During the first opening of the electric tram lines, not all lines were opened. Only the Wonokromo –Willemsplain line that was in operation. Not until 1924 then all lines were operated. During the development of the electric tram lines they were three different classes of ticket prices, which were public passengers, who were mainly Europeans although they were some Chinese and Arabic descendants, which consisted of 1st and 2nd class, the natives, which was the Javanese people passengers which consisted of 1st and 2nd class and the natives and school children passengers which also consisted of 1st and 2nd class.

An electrictram Line 2 (Line Goebeng Boulevard - Willemsplein) trundels along Passar Bessar Weg towards Kebon Rodjo and Willemsplein in the early years of the opening of the electric line, which was a convertion from the old steamtram line, somewhere in 1924.

Operating electric tram lines also needed electrical supply, so therefore NV. OJS collaborated with the local private electricity company at the the time, which was Algemeene Nederlands Indische Electricitiet Maatschappij, or short for ANIEM. ANIEM itself got its electricity by means of hydro power electricity, in which they built a dam in the estuary of Pegirian River near by the Java Sea.

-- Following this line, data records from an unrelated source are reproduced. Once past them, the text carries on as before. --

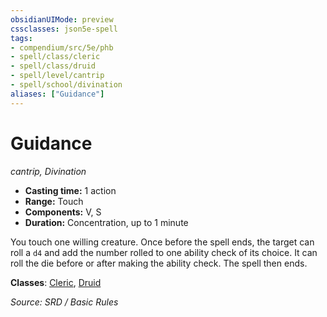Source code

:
 ```yaml
---
obsidianUIMode: preview
cssclasses: json5e-spell
tags:
- compendium/src/5e/phb
- spell/class/cleric
- spell/class/druid
- spell/level/cantrip
- spell/school/divination
aliases: ["Guidance"]
---
```

# Guidance
*cantrip, Divination*  

- **Casting time:** 1 action
- **Range:** Touch
- **Components:** V, S
- **Duration:** Concentration, up to 1 minute

You touch one willing creature. Once before the spell ends, the target can roll a `d4` and add the number rolled to one ability check of its choice. It can roll the die before or after making the ability check. The spell then ends.

**Classes**: [Cleric](cleric.md), [Druid](5.D&D%205e/compendium/classes/druid.md)

*Source: SRD / Basic Rules*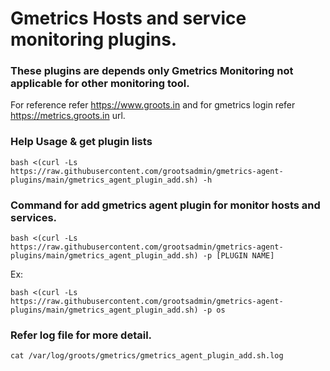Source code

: # Gmetrics Hosts and service monitoring plugins.

### These plugins are depends only Gmetrics Monitoring not applicable for other monitoring tool.
For reference refer https://www.groots.in and for gmetrics login refer https://metrics.groots.in url.

### Help Usage & get plugin lists

```bash <(curl -Ls https://raw.githubusercontent.com/grootsadmin/gmetrics-agent-plugins/main/gmetrics_agent_plugin_add.sh) -h```

### Command for add gmetrics agent plugin for monitor hosts and services.

```bash <(curl -Ls https://raw.githubusercontent.com/grootsadmin/gmetrics-agent-plugins/main/gmetrics_agent_plugin_add.sh) -p [PLUGIN NAME]```

Ex:

```bash <(curl -Ls https://raw.githubusercontent.com/grootsadmin/gmetrics-agent-plugins/main/gmetrics_agent_plugin_add.sh) -p os```

### Refer log file for more detail.

```cat /var/log/groots/gmetrics/gmetrics_agent_plugin_add.sh.log ```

From this dam, the electricity power produced by the mechanical movements of the turbine ran towards the power house which was located on the embankment of the Pegirian River, which would then afterwards supply the whole city of Surabaya with electricity. Sadly there are no remains of neither the dam or the power house.

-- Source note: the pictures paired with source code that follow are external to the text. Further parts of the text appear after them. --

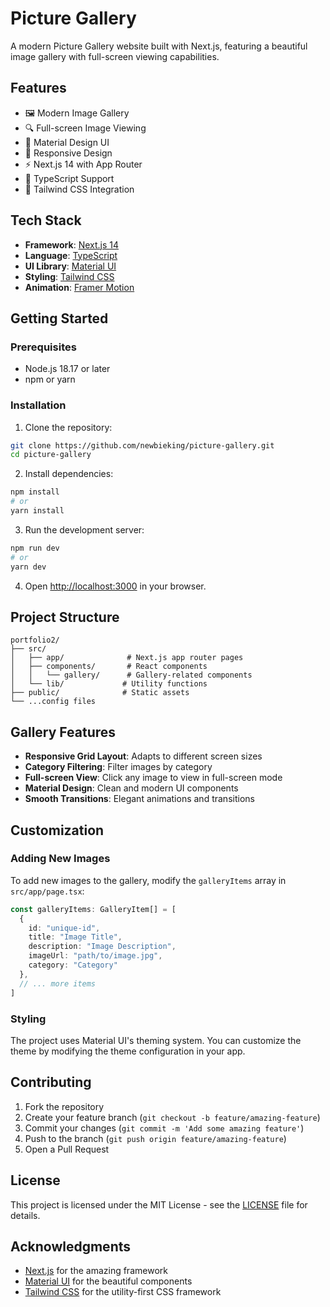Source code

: # Picture Gallery

A modern Picture Gallery website built with Next.js, featuring a beautiful image gallery with full-screen viewing capabilities.

## Features

- 🖼️ Modern Image Gallery
- 🔍 Full-screen Image Viewing
- 🎨 Material Design UI
- 📱 Responsive Design
- ⚡ Next.js 14 with App Router
- 🎯 TypeScript Support
- 🎨 Tailwind CSS Integration

## Tech Stack

- **Framework**: [Next.js 14](https://nextjs.org/)
- **Language**: [TypeScript](https://www.typescriptlang.org/)
- **UI Library**: [Material UI](https://mui.com/)
- **Styling**: [Tailwind CSS](https://tailwindcss.com/)
- **Animation**: [Framer Motion](https://www.framer.com/motion/)

## Getting Started

### Prerequisites

- Node.js 18.17 or later
- npm or yarn

### Installation

1. Clone the repository:
```bash
git clone https://github.com/newbieking/picture-gallery.git
cd picture-gallery
```

2. Install dependencies:
```bash
npm install
# or
yarn install
```

3. Run the development server:
```bash
npm run dev
# or
yarn dev
```

4. Open [http://localhost:3000](http://localhost:3000) in your browser.

## Project Structure

```
portfolio2/
├── src/
│   ├── app/              # Next.js app router pages
│   ├── components/       # React components
│   │   └── gallery/      # Gallery-related components
│   └── lib/             # Utility functions
├── public/              # Static assets
└── ...config files
```

## Gallery Features

- **Responsive Grid Layout**: Adapts to different screen sizes
- **Category Filtering**: Filter images by category
- **Full-screen View**: Click any image to view in full-screen mode
- **Material Design**: Clean and modern UI components
- **Smooth Transitions**: Elegant animations and transitions

## Customization

### Adding New Images

To add new images to the gallery, modify the `galleryItems` array in `src/app/page.tsx`:

```typescript
const galleryItems: GalleryItem[] = [
  {
    id: "unique-id",
    title: "Image Title",
    description: "Image Description",
    imageUrl: "path/to/image.jpg",
    category: "Category"
  },
  // ... more items
]
```

### Styling

The project uses Material UI's theming system. You can customize the theme by modifying the theme configuration in your app.

## Contributing

1. Fork the repository
2. Create your feature branch (`git checkout -b feature/amazing-feature`)
3. Commit your changes (`git commit -m 'Add some amazing feature'`)
4. Push to the branch (`git push origin feature/amazing-feature`)
5. Open a Pull Request

## License

This project is licensed under the MIT License - see the [LICENSE](LICENSE) file for details.

## Acknowledgments

- [Next.js](https://nextjs.org/) for the amazing framework
- [Material UI](https://mui.com/) for the beautiful components
- [Tailwind CSS](https://tailwindcss.com/) for the utility-first CSS framework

And since electric tram lines ran along the middle streets of Surabaya, a new set of rules were needed to ensure the running of electric trams properly. So therefore the Dutch East Indies government at the time made a new different sets of laws, including running the tram, where to store the locomotives, what a train driver should do at each station, including the priority of trams when it ran in streets which means that if there were any accidents the one to blame was the other vehicle/road users, not the tram driver. This rule is still being used until today in Europena coutries, Autsralia dan USA. All these rules were stated in the Laws of the Dutch East Indies country, otherwise known as Staatsblad.
Nevertheless, electric trams aged younger than steam trams. In 1965, Jakarta saw the first closing of its electric tram lines, which was formerly named as Batavia Electrische Tram Maatschappij. This was closed due to the pressure given by the former President of Indonesia Soekarno (or known as Bung Karno). His reason was that electric trams in Jakarta was too slow in terms of its movements and considered outdated and insufficient. He also reasoned that Jakarta needed a more modern transportation systems in which he implied bus transportation systems. So in order to make new bus corridors, the electric tram lines were sacrified. Not long after in 1968, Surabaya also saw the closing of its electric tram lines. Almost the same to the closing of electric tram lines in Jakarta, electric tram lines in Surabaya was closed under the request of Surabaya’s City Councilor at the time, Soekotjo. The City Councilor Soekotjo closed Surabaya’s electric tram lines being reasoned that Surabaya needed to build and extend its city and roadways to make way for the National Annual Sports Event that were held in Surabaya in 1969, or known locally as Pekan Olahraga Nasional, or short for PON. So since 1969, only the steamtram lines that were still running. When Indonesia experienced a change in their long regime president of Soekarno to Suharto, a new policy was made by Indonesia’s new president then, Suharto. Suharto made a new policy of drastically importing automobile vehicles from Japan. These new automobiles provided a faster, cheaper and more mobile means of transportation system compared to the steam tram. So only around about ten years after the closing of electric tram lines, in 1978 Surabaya saw the closing of its steam tram lines being reasoned it had loose a lot of its profits and could not compete with the new transportation system of automobiles.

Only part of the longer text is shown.